Wo sind all die Zivis geblieben?
Zivildienst: In der Stadt sind derzeit nicht einmal 20 Prozent aller Stellen besetzt.
<strong>Wuppertal. "Wir suchen Hände ringend nach neuen Zivis." Petra Volkmann ist im Helios-Klinikum für die Betreuung von Zivildienstleistenden zuständig und verwaltet einen Mangel: 90 Stellen für Wehrdienstverweigerer sind planmäßig in der Klinik vorgesehen - und nur 20 davon besetzt. Laut Volkmann sind diverse Bereiche im Krankenhaus zusammengezogen worden, weitere Aufträge wurden an Tochterunternehmen vergeben. Die Klinik reagiert auf den Mangel, zumal eine grundlegende Besserung derzeit nicht in Sicht ist.
"Das wird noch weniger werden", unkt Petra Volkmann und auch sie weiß, dass nicht einfach mehr Angestellte eingestellt werden können, um die Zivis zu ersetzen. Es ist eine Kostenfrage. In der Helios-Klinik werden die Zivildienstleistenden kaum in der Pflege eingesetzt, eher in den Transportdiensten - trotzdem ist die Suche schwer.

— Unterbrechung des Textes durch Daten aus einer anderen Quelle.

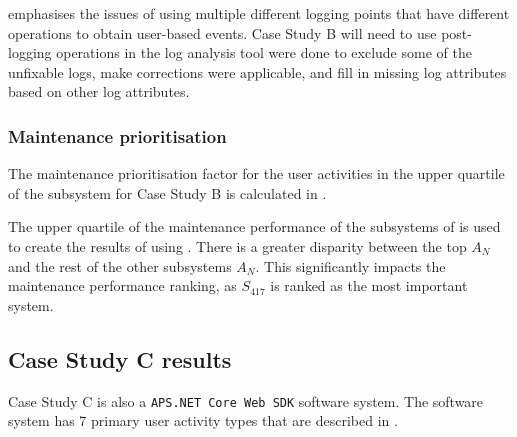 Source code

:  emphasises the issues of using multiple different logging points that have different operations to obtain user-based events. Case Study B will need to use post-logging operations in the log analysis tool were done to exclude some of the unfixable logs, make corrections were applicable, and fill in missing log attributes based on other log attributes.

\subsubsection{Maintenance prioritisation}
The maintenance prioritisation factor for the user activities in the upper quartile of the subsystem for Case Study B is calculated in .



The upper quartile of the maintenance performance of the subsystems of  is used to create the results of  using . There is a greater disparity between the top $A_N$ and the rest of the other subsystems $A_N$. This significantly impacts the maintenance performance ranking, as $S_{417}$ is ranked as the most important system.

\subsection{Case Study C results}\label{sec:ch3_csC}
Case Study C is also a \texttt{APS.NET Core Web SDK} software system. The software system has 7 primary user activity types that are described in .

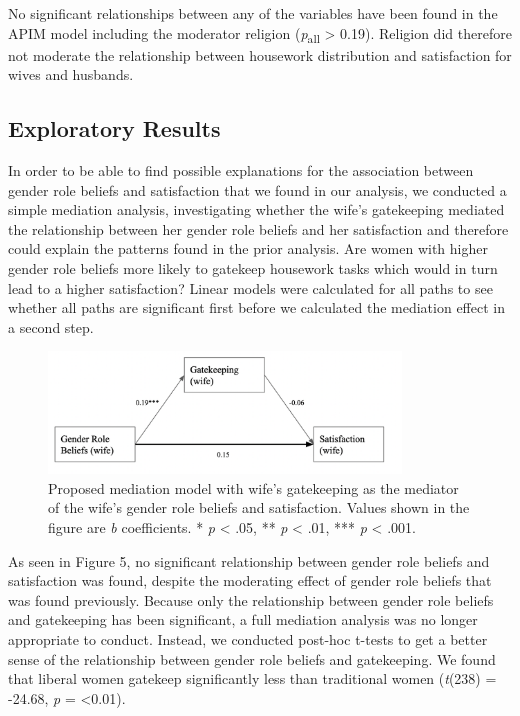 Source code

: \documentclass[
  man,floatsintext]{apa6}
\begin{document}
No significant relationships between any of the variables have been found in the APIM model including the moderator religion (\emph{p}\textsubscript{all} \textgreater{} 0.19). Religion did therefore not moderate the relationship between housework distribution and satisfaction for wives and husbands.

\hypertarget{exploratory-results}{%
\subsection{Exploratory Results}\label{exploratory-results}}

In order to be able to find possible explanations for the association between gender role beliefs and satisfaction that we found in our analysis, we conducted a simple mediation analysis, investigating whether the wife's gatekeeping mediated the relationship between her gender role beliefs and her satisfaction and therefore could explain the patterns found in the prior analysis. Are women with higher gender role beliefs more likely to gatekeep housework tasks which would in turn lead to a higher satisfaction?
Linear models were calculated for all paths to see whether all paths are significant first before we calculated the mediation effect in a second step.




\begin{figure}
\includegraphics[width=3.69in]{mediation} \caption{Proposed mediation model with wife's gatekeeping as the mediator of the wife's gender role beliefs and satisfaction. Values shown in the figure are \emph{b} coefficients.
* \emph{p} \textless{} .05, ** \emph{p} \textless{} .01, *** \emph{p} \textless{} .001.}\label{fig:unnamed-chunk-64}
\end{figure}

As seen in Figure 5, no significant relationship between gender role beliefs and satisfaction was found, despite the moderating effect of gender role beliefs that was found previously. Because only the relationship between gender role beliefs and gatekeeping has been significant, a full mediation analysis was no longer appropriate to conduct.
Instead, we conducted post-hoc t-tests to get a better sense of the relationship between gender role beliefs and gatekeeping. We found that liberal women gatekeep significantly less than traditional women (\emph{t}(238) = -24.68, \emph{p} = \textless0.01).
\end{document}
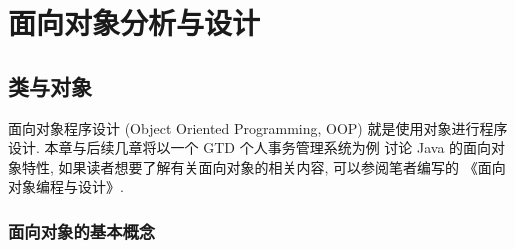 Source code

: \documentclass[10pt,UTF8]{book} %
\begin{document}



% 







\newpage
\thispagestyle{empty}

\pagestyle{plain}
{\tableofcontents}
\newpage
\thispagestyle{empty}
\cleardoublepage %


\makeatletter
\let\ps@plain\ps@empty
\makeatother

\mainmatter

\part{面向对象分析与设计}

\chapter{类与对象}

面向对象程序设计 (Object Oriented Programming, OOP)
就是使用对象进行程序设计. 本章与后续几章将以一个 GTD 个人事务管理系统为例
讨论 Java 的面向对象特性,
如果读者想要了解有关面向对象的相关内容, 可以参阅笔者编写的
《面向对象编程与设计》.

\section{面向对象的基本概念}
\end{document}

Kein Wunder, denn in Wuppertal sind von den derzeit 974 Zivildienstplätzen in 176 Einrichtungen lediglich 127 dieser Stellen besetzt. Das liegt nach Auskunft von Josef Opladen, stellvertretender Sprecher des Bundesamtes für Zivildienst, auch daran, dass der Ersatzdienst nur neun Monate dauert. Kurz nach dem Abitur nehmen viele Schulabgänger erst einmal Urlaub, im August und September treten sie dann die Stellen an.
Aber auch dann werden nach Opladens Hochrechnung nur etwa 220 Stellen in der Stadt besetzt sein. Die Quote liegt in Wuppertal nach Einschätzung des Sprechers weit unter der Bundequote. In den alten Ländern sind im Regelfall zirka 30 Prozent der angeboten Stellen besetzt. In Wuppertal sind es im Schnitt gerade mal 20 Prozent.
Bereits Anfang des Monats hatte die WZ darüber berichtet, dass die Schule für Körperbehinderte dringend auf weitere Zivildienstleistende angewiesen ist. Die stellvertretende Schulleiterin Christiane Strufe hatte erklärt: "Wir sind darauf angewiesen, die jungen Männer im Haus zu haben. Wenn keiner mehr kommt, dann wird es für uns richtig dramatisch." Sieben Stellen müssen bis zum 1. August besetzt sein, drei waren es gerade Anfang Juni.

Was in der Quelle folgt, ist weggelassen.